Недалеко от приюта протекал довольно широкий ручей, в зиму очень быстро покрывшийся льдом. Малышка Марджи, самая смелая из подопечных тринадцатилетней Жанны, бывшей при них чем-то вроде няни, заметила на противоположном берегу красивую ветку остролиста, красные ягоды которого особенно ярко пылали на снегу. Недолго думая, она бросилась к желанной ветке прямо по льду и уже почти добралась до цели, как вдруг раздался сперва шорох, потом треск, некрепкий еще лед проломился, и с пронзительным визгом Марджи свалилась прямо в ледяную воду. От холода у нее тут же судорогой сдавило горло, плавать она не умела и, молча барахтаясь, огромными полными ужаса глазами молила о помощи.

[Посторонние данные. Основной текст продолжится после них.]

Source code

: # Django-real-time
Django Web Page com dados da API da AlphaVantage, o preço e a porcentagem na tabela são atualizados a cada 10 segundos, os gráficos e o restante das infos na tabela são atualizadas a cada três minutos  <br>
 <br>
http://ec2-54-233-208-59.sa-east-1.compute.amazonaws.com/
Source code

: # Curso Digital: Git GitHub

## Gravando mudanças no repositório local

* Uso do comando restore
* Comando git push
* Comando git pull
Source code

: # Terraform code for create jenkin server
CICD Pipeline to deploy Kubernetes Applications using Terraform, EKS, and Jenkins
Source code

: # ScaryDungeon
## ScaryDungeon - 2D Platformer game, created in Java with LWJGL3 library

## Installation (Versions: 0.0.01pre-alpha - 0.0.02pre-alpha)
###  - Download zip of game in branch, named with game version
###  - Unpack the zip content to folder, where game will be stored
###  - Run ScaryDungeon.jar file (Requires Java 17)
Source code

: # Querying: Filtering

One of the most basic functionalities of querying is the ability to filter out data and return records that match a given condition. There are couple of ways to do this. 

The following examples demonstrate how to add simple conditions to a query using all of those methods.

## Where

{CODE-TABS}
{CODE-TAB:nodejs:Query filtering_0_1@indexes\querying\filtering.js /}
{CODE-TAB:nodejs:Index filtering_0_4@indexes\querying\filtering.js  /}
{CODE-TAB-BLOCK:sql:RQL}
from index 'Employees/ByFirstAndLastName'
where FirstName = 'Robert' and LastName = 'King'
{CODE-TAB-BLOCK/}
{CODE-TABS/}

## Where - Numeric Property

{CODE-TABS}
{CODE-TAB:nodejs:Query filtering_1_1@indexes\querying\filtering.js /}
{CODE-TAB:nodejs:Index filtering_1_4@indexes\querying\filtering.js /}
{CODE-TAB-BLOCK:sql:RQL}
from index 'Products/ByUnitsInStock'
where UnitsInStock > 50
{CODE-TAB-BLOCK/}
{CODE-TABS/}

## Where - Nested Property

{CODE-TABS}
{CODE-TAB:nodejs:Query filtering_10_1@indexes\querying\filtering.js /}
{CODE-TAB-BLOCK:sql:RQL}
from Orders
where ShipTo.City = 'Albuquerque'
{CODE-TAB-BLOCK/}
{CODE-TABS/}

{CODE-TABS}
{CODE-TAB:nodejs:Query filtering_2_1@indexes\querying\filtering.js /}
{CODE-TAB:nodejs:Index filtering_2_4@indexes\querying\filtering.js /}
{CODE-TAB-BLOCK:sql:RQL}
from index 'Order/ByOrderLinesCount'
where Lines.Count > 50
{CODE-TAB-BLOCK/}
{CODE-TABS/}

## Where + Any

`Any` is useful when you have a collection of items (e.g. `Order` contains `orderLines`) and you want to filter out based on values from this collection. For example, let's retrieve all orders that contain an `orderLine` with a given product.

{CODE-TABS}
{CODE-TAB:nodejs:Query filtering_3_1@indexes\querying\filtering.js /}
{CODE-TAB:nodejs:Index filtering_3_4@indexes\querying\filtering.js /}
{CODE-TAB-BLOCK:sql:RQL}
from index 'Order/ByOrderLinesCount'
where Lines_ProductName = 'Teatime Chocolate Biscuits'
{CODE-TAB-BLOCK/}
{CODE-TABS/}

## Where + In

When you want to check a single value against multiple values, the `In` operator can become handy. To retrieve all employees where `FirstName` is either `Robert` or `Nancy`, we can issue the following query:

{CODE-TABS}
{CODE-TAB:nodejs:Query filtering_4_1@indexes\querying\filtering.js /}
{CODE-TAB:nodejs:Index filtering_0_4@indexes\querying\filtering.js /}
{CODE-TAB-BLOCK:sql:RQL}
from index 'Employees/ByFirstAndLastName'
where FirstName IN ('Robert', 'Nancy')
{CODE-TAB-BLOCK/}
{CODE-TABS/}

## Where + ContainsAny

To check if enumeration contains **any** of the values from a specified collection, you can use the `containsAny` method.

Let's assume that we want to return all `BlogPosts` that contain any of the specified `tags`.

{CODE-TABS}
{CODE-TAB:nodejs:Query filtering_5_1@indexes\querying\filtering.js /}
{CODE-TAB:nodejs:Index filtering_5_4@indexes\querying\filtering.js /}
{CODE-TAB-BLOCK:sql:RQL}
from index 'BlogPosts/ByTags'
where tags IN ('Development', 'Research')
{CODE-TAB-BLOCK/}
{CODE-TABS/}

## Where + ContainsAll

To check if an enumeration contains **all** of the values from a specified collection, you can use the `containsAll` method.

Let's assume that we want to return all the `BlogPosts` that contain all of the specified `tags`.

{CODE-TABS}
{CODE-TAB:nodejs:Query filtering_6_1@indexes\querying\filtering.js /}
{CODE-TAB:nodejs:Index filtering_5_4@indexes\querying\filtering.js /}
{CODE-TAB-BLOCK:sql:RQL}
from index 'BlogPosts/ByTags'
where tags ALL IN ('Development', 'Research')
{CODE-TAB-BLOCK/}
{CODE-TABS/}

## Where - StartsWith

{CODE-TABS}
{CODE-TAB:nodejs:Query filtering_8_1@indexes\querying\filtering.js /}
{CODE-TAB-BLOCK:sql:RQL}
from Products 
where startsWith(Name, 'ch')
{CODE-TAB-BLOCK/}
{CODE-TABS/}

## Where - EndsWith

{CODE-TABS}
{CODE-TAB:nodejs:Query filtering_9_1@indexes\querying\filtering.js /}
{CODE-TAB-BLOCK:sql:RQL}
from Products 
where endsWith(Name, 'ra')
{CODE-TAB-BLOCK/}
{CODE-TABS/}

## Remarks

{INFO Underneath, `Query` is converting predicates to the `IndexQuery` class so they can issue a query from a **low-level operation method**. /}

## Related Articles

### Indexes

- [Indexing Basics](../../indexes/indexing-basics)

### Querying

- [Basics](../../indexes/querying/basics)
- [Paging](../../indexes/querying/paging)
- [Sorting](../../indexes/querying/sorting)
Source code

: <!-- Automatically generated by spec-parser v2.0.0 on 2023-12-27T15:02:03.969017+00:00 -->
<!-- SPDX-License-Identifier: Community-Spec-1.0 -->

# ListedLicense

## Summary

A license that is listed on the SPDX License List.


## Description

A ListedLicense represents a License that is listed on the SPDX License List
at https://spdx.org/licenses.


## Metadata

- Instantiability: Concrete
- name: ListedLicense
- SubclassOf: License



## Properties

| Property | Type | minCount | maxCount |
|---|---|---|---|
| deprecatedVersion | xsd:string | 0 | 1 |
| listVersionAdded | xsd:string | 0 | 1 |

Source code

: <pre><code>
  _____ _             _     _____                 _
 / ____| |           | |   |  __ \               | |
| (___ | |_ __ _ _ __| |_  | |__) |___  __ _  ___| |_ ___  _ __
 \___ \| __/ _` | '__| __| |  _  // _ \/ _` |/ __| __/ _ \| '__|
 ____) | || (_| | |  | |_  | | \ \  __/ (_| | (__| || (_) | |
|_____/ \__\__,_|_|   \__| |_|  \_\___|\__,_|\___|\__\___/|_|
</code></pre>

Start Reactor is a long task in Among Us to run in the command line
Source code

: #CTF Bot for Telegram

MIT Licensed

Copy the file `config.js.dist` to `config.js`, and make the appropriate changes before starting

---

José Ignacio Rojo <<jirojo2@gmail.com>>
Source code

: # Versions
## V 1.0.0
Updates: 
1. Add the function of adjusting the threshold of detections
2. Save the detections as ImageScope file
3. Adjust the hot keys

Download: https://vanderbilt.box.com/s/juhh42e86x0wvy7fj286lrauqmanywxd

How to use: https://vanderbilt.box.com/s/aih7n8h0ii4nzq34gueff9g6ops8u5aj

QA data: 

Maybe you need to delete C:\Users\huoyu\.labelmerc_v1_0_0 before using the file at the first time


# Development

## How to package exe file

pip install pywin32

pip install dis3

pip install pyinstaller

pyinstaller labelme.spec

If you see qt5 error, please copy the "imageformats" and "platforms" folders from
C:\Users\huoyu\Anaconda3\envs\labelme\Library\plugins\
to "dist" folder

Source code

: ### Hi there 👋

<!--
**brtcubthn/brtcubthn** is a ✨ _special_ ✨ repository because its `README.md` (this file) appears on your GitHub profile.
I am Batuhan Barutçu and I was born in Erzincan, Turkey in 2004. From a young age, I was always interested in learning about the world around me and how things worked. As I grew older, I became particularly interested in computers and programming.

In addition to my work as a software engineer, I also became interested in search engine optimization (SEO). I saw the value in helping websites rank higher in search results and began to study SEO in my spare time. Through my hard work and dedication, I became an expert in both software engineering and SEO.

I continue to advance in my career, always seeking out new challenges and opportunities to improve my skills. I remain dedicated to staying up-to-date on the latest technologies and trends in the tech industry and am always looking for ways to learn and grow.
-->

Жанна и сама не умела плавать, но это не помешало ей броситься вслед за малышкой. Вцепившись в край полыньи и протянув Марджи руку она помогла девочке удержаться на плаву, пока не подоспела воспитательница, вытащившая на берег их обоих, уже полузадохнувшихся в ледяной воде. Когда они вернулись в приют, Жанну обвинили во всем происшедшем: как старшая она не должна была и близко подпускать детей к плохо замерзшему ручью.
В ту ночь Жанна от слез долго не могла уснуть. Подумай она в первую очередь о себе, когда Марджи провалилась под лед, и малышка утонула бы прежде, чем воспитательница услышала крики детей и прибежала на помощь. Но над Марджи все суетились и ахали, а Жанна навсегда запомнила незаслуженные упреки. Вдобавок ей запретили вместе со всеми посидеть за рождественским столом. Теперь, во сне, она заново переживала этот эпизод, снова чувствуя ужас, когда течение затягивало их под лед, видя умоляющие глаза Марджи и ощущая на губах вкус слез, которые душили ее в ту рождественскую ночь.
— Я не виновата… у Тони как раз развязался шнурок, и я не успела… пожалуйста, я не хочу в постель. Разрешите мне побыть вместе со всеми.
Жанна задыхалась от рыданий, чувствуя несправедливость происходящего, страдая от того, что не участвует в жалком веселье детей приюта.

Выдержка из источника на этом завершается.